[Dataset entries]
########################################
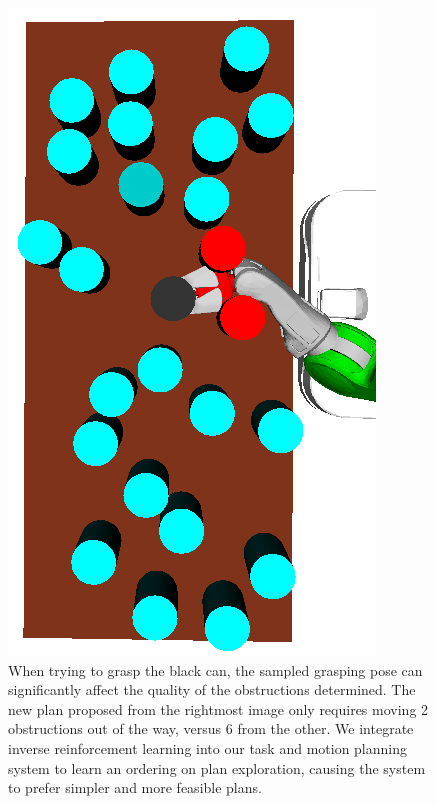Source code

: \begin{figure}[t]
    \includegraphics[scale=0.17, angle=270]{images/grasp_teaser_good.png}
  \caption{\small{When trying to grasp the black can, the sampled grasping pose can
      significantly affect the quality of the obstructions determined. The new plan proposed from the rightmost image only
      requires moving 2 obstructions out of the way, versus 6 from the other. We integrate inverse reinforcement learning into our task and
      motion planning system to learn an ordering on plan exploration, causing the system to prefer simpler and more feasible plans.}}
  \label{fig:hlsearch}
\end{figure}

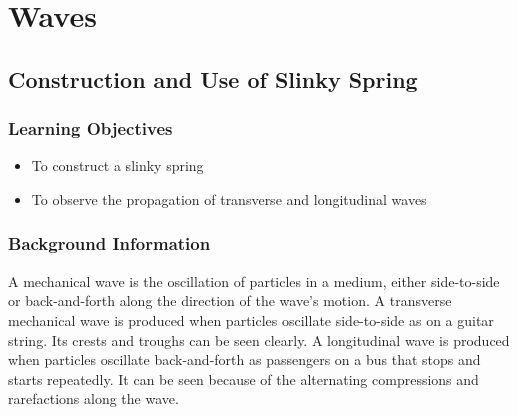 \section{Waves}





\subsection{Construction and Use of Slinky Spring}

\subsubsection*{Learning Objectives}
\begin{itemize}
\item{To construct a slinky spring} 
\item{To observe the propagation of transverse and longitudinal waves} 
\end{itemize}

\subsubsection*{Background Information}
A mechanical wave is the oscillation of particles in a medium, either side-to-side or back-and-forth along the direction of the wave's motion. A transverse mechanical wave is produced when particles oscillate side-to-side as on a guitar string. Its crests and troughs can be seen clearly. A longitudinal wave is produced when particles oscillate back-and-forth as passengers on a bus that stops and starts repeatedly. It can be seen because of the alternating compressions and rarefactions along the wave.  


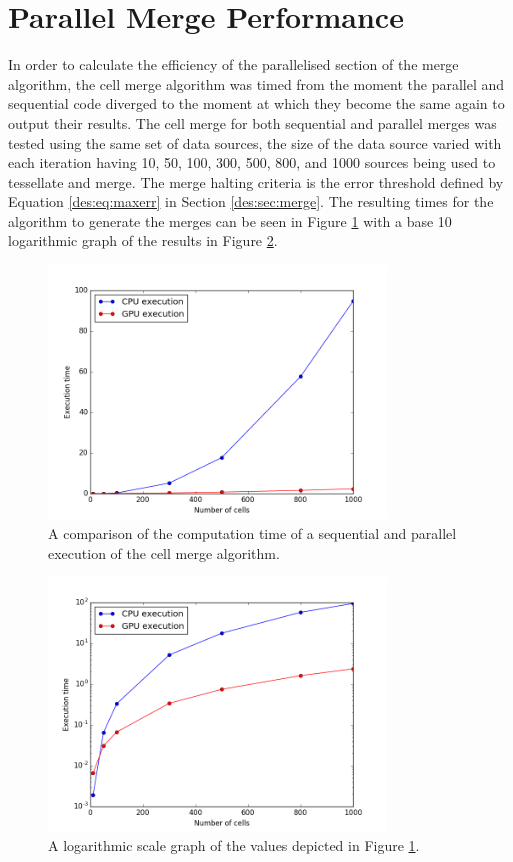 \section{Parallel Merge Performance}
In order to calculate the efficiency of the parallelised section of the merge algorithm, the cell merge algorithm was timed from the moment the parallel and sequential code diverged to the moment at which they become the same again to output their results. The cell merge for both sequential and parallel merges was tested using the same set of data sources, the size of the data source varied with each iteration having 10, 50, 100, 300, 500, 800, and 1000 sources being used to tessellate and merge. The merge halting criteria is the error threshold defined by Equation \ref{des:eq:maxerr} in Section \ref{des:sec:merge}. The resulting times for the algorithm to generate the merges can be seen in Figure \ref{res:fig:cvg} with a base 10 logarithmic graph of the results in Figure \ref{res:fig:cvg_1og}.
\begin{figure}[H]
\centering
\includegraphics[width=0.8\textwidth]{Images/result_cvg.png}
\caption{A comparison of the computation time of a sequential and parallel execution of the cell merge algorithm.}
\label{res:fig:cvg}
\end{figure}
\begin{figure}[H]
\centering
\includegraphics[width=0.8\textwidth]{Images/result_cvg_log.png}
\caption{A logarithmic scale graph of the values depicted in Figure \ref{res:fig:cvg}.}
\label{res:fig:cvg_1og}
\end{figure}
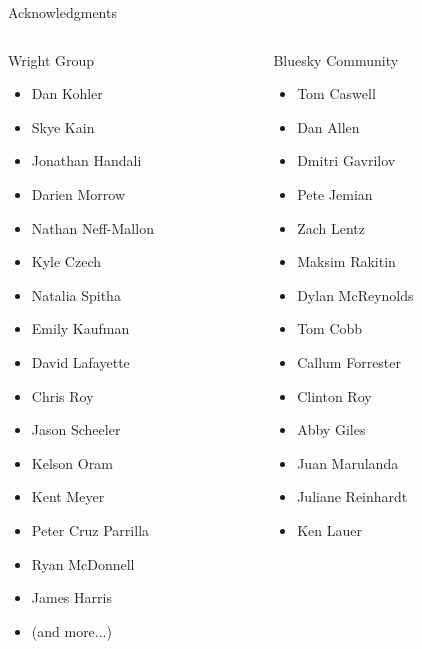 \documentclass{presentation}
\begin{document}
\begin{frame}{Acknowledgments}
	\fontsize{8pt}{9pt}\selectfont
  \begin{columns}
    \begin{column}{0.33\textwidth}
	    Wright Group
      \begin{itemize}
	      \item Dan Kohler
        \item Skye Kain
        \item Jonathan Handali
        \item Darien Morrow
        \item Nathan Neff-Mallon
        \item Kyle Czech         
        \item Natalia Spitha
	\item Emily Kaufman
	\item David Lafayette
	\item Chris Roy
	\item Jason Scheeler
	\item Kelson Oram
	\item Kent Meyer
	\item Peter Cruz Parrilla
	\item Ryan McDonnell
	\item James Harris
        \item (and more...)
      \end{itemize}
    \end{column}
    \begin{column}{0.33\textwidth}
	Bluesky Community
	    \begin{itemize}
		    \item Tom Caswell
		    \item Dan Allen
		    \item Dmitri Gavrilov
		    \item Pete Jemian
		    \item Zach Lentz
		    \item Maksim Rakitin
		    \item Dylan McReynolds
		    \item Tom Cobb
		    \item Callum Forrester
		    \item Clinton Roy
		    \item Abby Giles
		    \item Juan Marulanda
		    \item Juliane Reinhardt
		    \item Ken Lauer

\end{itemize}
\end{column}
\end{columns}
\end{frame}
\end{document}
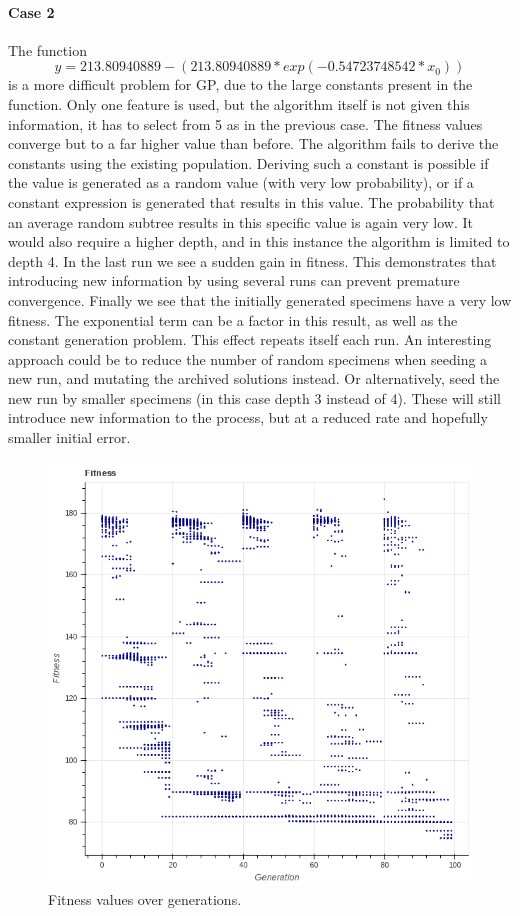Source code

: \documentclass[10pt]{extarticle}
\begin{document}
\paragraph{Case 2}
The function 
\[
y=213.80940889 - (213.80940889*exp(-0.54723748542*x_0))
\] is a more difficult problem for GP, due to the large constants present in the function. Only one feature is used, but the algorithm itself is not given this information, it has to select from 5 as in the previous case.
The fitness values converge but to a far higher value than before. The algorithm fails to derive the constants using the existing population. Deriving such a constant is possible if the value is generated as a random value (with very low probability), or if a constant expression is generated that results in this value. The probability that an average random subtree results in this specific value is again very low. It would also require a higher depth, and in this instance the algorithm is limited to depth 4.
In the last run we see a sudden gain in fitness. This demonstrates that introducing new information by using several runs can prevent premature convergence.
Finally we see that the initially generated specimens have a very low fitness. The exponential term can be a factor in this result, as well as the constant generation problem. This effect repeats itself each run. 
An interesting approach could be to reduce the number of random specimens when seeding a new run, and mutating the archived solutions instead. Or alternatively, seed the new run by smaller specimens (in this case depth 3 instead of 4). These will still introduce new information to the process, but   at a reduced rate and hopefully smaller initial error.
\begin{figure}[H]
	\caption{Fitness values over generations.}
	\label{fig:fit2}
	\includegraphics[scale=0.3]{figures/fitness2.png}
\end{figure}
\end{document}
########################################
**Your goal**
Drop the pictures and reproduce the rest of the data above exactly.

**Written response**
Source code

: \begin{figure}[t]
    \includegraphics[scale=0.17, angle=270]{images/grasp_teaser_good.png}
  \caption{\small{When trying to grasp the black can, the sampled grasping pose can
      significantly affect the quality of the obstructions determined. The new plan proposed from the rightmost image only
      requires moving 2 obstructions out of the way, versus 6 from the other. We integrate inverse reinforcement learning into our task and
      motion planning system to learn an ordering on plan exploration, causing the system to prefer simpler and more feasible plans.}}
  \label{fig:hlsearch}
\end{figure}

 \section{Waves}





\subsection{Construction and Use of Slinky Spring}

\subsubsection*{Learning Objectives}
\begin{itemize}
\item{To construct a slinky spring} 
\item{To observe the propagation of transverse and longitudinal waves} 
\end{itemize}

\subsubsection*{Background Information}
A mechanical wave is the oscillation of particles in a medium, either side-to-side or back-and-forth along the direction of the wave's motion. A transverse mechanical wave is produced when particles oscillate side-to-side as on a guitar string. Its crests and troughs can be seen clearly. A longitudinal wave is produced when particles oscillate back-and-forth as passengers on a bus that stops and starts repeatedly. It can be seen because of the alternating compressions and rarefactions along the wave.  


 \section{Parallel Merge Performance}
In order to calculate the efficiency of the parallelised section of the merge algorithm, the cell merge algorithm was timed from the moment the parallel and sequential code diverged to the moment at which they become the same again to output their results. The cell merge for both sequential and parallel merges was tested using the same set of data sources, the size of the data source varied with each iteration having 10, 50, 100, 300, 500, 800, and 1000 sources being used to tessellate and merge. The merge halting criteria is the error threshold defined by Equation \ref{des:eq:maxerr} in Section \ref{des:sec:merge}. The resulting times for the algorithm to generate the merges can be seen in Figure \ref{res:fig:cvg} with a base 10 logarithmic graph of the results in Figure \ref{res:fig:cvg_1og}.
\begin{figure}[H]
\centering
\includegraphics[width=0.8\textwidth]{Images/result_cvg.png}
\caption{A comparison of the computation time of a sequential and parallel execution of the cell merge algorithm.}
\label{res:fig:cvg}
\end{figure}
\begin{figure}[H]
\centering
\includegraphics[width=0.8\textwidth]{Images/result_cvg_log.png}
\caption{A logarithmic scale graph of the values depicted in Figure \ref{res:fig:cvg}.}
\label{res:fig:cvg_1og}
\end{figure}
 \documentclass{presentation}
\begin{document}
\begin{frame}{Acknowledgments}
	\fontsize{8pt}{9pt}\selectfont
  \begin{columns}
    \begin{column}{0.33\textwidth}
	    Wright Group
      \begin{itemize}
	      \item Dan Kohler
        \item Skye Kain
        \item Jonathan Handali
        \item Darien Morrow
        \item Nathan Neff-Mallon
        \item Kyle Czech         
        \item Natalia Spitha
	\item Emily Kaufman
	\item David Lafayette
	\item Chris Roy
	\item Jason Scheeler
	\item Kelson Oram
	\item Kent Meyer
	\item Peter Cruz Parrilla
	\item Ryan McDonnell
	\item James Harris
        \item (and more...)
      \end{itemize}
    \end{column}
    \begin{column}{0.33\textwidth}
	Bluesky Community
	    \begin{itemize}
		    \item Tom Caswell
		    \item Dan Allen
		    \item Dmitri Gavrilov
		    \item Pete Jemian
		    \item Zach Lentz
		    \item Maksim Rakitin
		    \item Dylan McReynolds
		    \item Tom Cobb
		    \item Callum Forrester
		    \item Clinton Roy
		    \item Abby Giles
		    \item Juan Marulanda
		    \item Juliane Reinhardt
		    \item Ken Lauer

\end{itemize}
\end{column}
\end{columns}
\end{frame}
\end{document}
Source code

: \documentclass[10pt]{extarticle}
\begin{document}
\paragraph{Case 2}
The function 
\[
y=213.80940889 - (213.80940889*exp(-0.54723748542*x_0))
\] is a more difficult problem for GP, due to the large constants present in the function. Only one feature is used, but the algorithm itself is not given this information, it has to select from 5 as in the previous case.
The fitness values converge but to a far higher value than before. The algorithm fails to derive the constants using the existing population. Deriving such a constant is possible if the value is generated as a random value (with very low probability), or if a constant expression is generated that results in this value. The probability that an average random subtree results in this specific value is again very low. It would also require a higher depth, and in this instance the algorithm is limited to depth 4.
In the last run we see a sudden gain in fitness. This demonstrates that introducing new information by using several runs can prevent premature convergence.
Finally we see that the initially generated specimens have a very low fitness. The exponential term can be a factor in this result, as well as the constant generation problem. This effect repeats itself each run. 
An interesting approach could be to reduce the number of random specimens when seeding a new run, and mutating the archived solutions instead. Or alternatively, seed the new run by smaller specimens (in this case depth 3 instead of 4). These will still introduce new information to the process, but   at a reduced rate and hopefully smaller initial error.
\begin{figure}[H]
	\caption{Fitness values over generations.}
	\label{fig:fit2}
	\includegraphics[scale=0.3]{figures/fitness2.png}
\end{figure}
\end{document}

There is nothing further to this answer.